Accepting change

More than 2,000 years ago, a Greek thinker, a “philosopher” is reported to have said that “panta rei” — that is, “everything changes.” Or another supposedly said, “You can’t step in the same river twice.” It was probably a shock to the people in those days.


In the English language there is what I consider a nice distinction between “ignorance,” meaning “not knowing what one should know,” and “nescience,” meaning “lack of knowing,” or “not aware,” of something.

In human history people knew what they knew from the experience they had and the knowledge available to them. For humans as hunters, fishermen and people who gathered what was around them to survive their local area was their “world.” For them, and for many generations, what they saw was that the “sun rises and sets.” As time went on, they coined the term for a body of water as the “Medi-terreanean”, that is the middle of all lands. When Copernicus and others said that the universe did not revolve around planet Earth, but that Earth was simply revolving, it was a shock and many rejected the idea. Now we know that is the reality.

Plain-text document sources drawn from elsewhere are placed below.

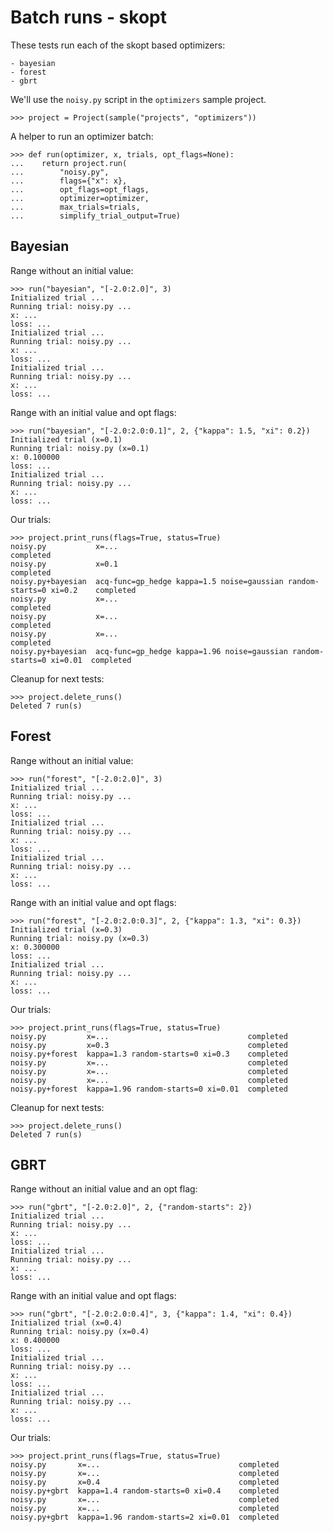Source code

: # Batch runs - skopt

These tests run each of the skopt based optimizers:

    - bayesian
    - forest
    - gbrt

We'll use the `noisy.py` script in the `optimizers` sample project.

    >>> project = Project(sample("projects", "optimizers"))

A helper to run an optimizer batch:

    >>> def run(optimizer, x, trials, opt_flags=None):
    ...    return project.run(
    ...        "noisy.py",
    ...        flags={"x": x},
    ...        opt_flags=opt_flags,
    ...        optimizer=optimizer,
    ...        max_trials=trials,
    ...        simplify_trial_output=True)

## Bayesian

Range without an initial value:

    >>> run("bayesian", "[-2.0:2.0]", 3)
    Initialized trial ...
    Running trial: noisy.py ...
    x: ...
    loss: ...
    Initialized trial ...
    Running trial: noisy.py ...
    x: ...
    loss: ...
    Initialized trial ...
    Running trial: noisy.py ...
    x: ...
    loss: ...

Range with an initial value and opt flags:

    >>> run("bayesian", "[-2.0:2.0:0.1]", 2, {"kappa": 1.5, "xi": 0.2})
    Initialized trial (x=0.1)
    Running trial: noisy.py (x=0.1)
    x: 0.100000
    loss: ...
    Initialized trial ...
    Running trial: noisy.py ...
    x: ...
    loss: ...

Our trials:

    >>> project.print_runs(flags=True, status=True)
    noisy.py           x=...                                                                completed
    noisy.py           x=0.1                                                                completed
    noisy.py+bayesian  acq-func=gp_hedge kappa=1.5 noise=gaussian random-starts=0 xi=0.2    completed
    noisy.py           x=...                                                                completed
    noisy.py           x=...                                                                completed
    noisy.py           x=...                                                                completed
    noisy.py+bayesian  acq-func=gp_hedge kappa=1.96 noise=gaussian random-starts=0 xi=0.01  completed

Cleanup for next tests:

    >>> project.delete_runs()
    Deleted 7 run(s)

## Forest

Range without an initial value:

    >>> run("forest", "[-2.0:2.0]", 3)
    Initialized trial ...
    Running trial: noisy.py ...
    x: ...
    loss: ...
    Initialized trial ...
    Running trial: noisy.py ...
    x: ...
    loss: ...
    Initialized trial ...
    Running trial: noisy.py ...
    x: ...
    loss: ...

Range with an initial value and opt flags:

    >>> run("forest", "[-2.0:2.0:0.3]", 2, {"kappa": 1.3, "xi": 0.3})
    Initialized trial (x=0.3)
    Running trial: noisy.py (x=0.3)
    x: 0.300000
    loss: ...
    Initialized trial ...
    Running trial: noisy.py ...
    x: ...
    loss: ...

Our trials:

    >>> project.print_runs(flags=True, status=True)
    noisy.py         x=...                               completed
    noisy.py         x=0.3                               completed
    noisy.py+forest  kappa=1.3 random-starts=0 xi=0.3    completed
    noisy.py         x=...                               completed
    noisy.py         x=...                               completed
    noisy.py         x=...                               completed
    noisy.py+forest  kappa=1.96 random-starts=0 xi=0.01  completed

Cleanup for next tests:

    >>> project.delete_runs()
    Deleted 7 run(s)

## GBRT

Range without an initial value and an opt flag:

    >>> run("gbrt", "[-2.0:2.0]", 2, {"random-starts": 2})
    Initialized trial ...
    Running trial: noisy.py ...
    x: ...
    loss: ...
    Initialized trial ...
    Running trial: noisy.py ...
    x: ...
    loss: ...

Range with an initial value and opt flags:

    >>> run("gbrt", "[-2.0:2.0:0.4]", 3, {"kappa": 1.4, "xi": 0.4})
    Initialized trial (x=0.4)
    Running trial: noisy.py (x=0.4)
    x: 0.400000
    loss: ...
    Initialized trial ...
    Running trial: noisy.py ...
    x: ...
    loss: ...
    Initialized trial ...
    Running trial: noisy.py ...
    x: ...
    loss: ...

Our trials:

    >>> project.print_runs(flags=True, status=True)
    noisy.py       x=...                               completed
    noisy.py       x=...                               completed
    noisy.py       x=0.4                               completed
    noisy.py+gbrt  kappa=1.4 random-starts=0 xi=0.4    completed
    noisy.py       x=...                               completed
    noisy.py       x=...                               completed
    noisy.py+gbrt  kappa=1.96 random-starts=2 xi=0.01  completed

There comes a point then when “nescience” becomes “ignorance,” that is when people realize that in light of new discoveries, that can be tested and verified, what they had accepted as true in the past was no longer true but refuse to accept the facts, they become “ignorant.”

Among human beings, we like to cling to what we have been told by those older and more experienced in life. We want to hold on to what we have come to accept as an explanation when we learn that our ideas are out of date. It is hard for us as humans to admit that “maybe I was wrong.” There are, of course, those who keep defending the old “wisdom” in the light of new discoveries, because they have a vested interest in keeping the “status quo.” They benefit from the way things are. It is often those on the fringe of society, the young, those who suffer and do not benefit from the system, who become open to change and new ideas, new ways of seeing things.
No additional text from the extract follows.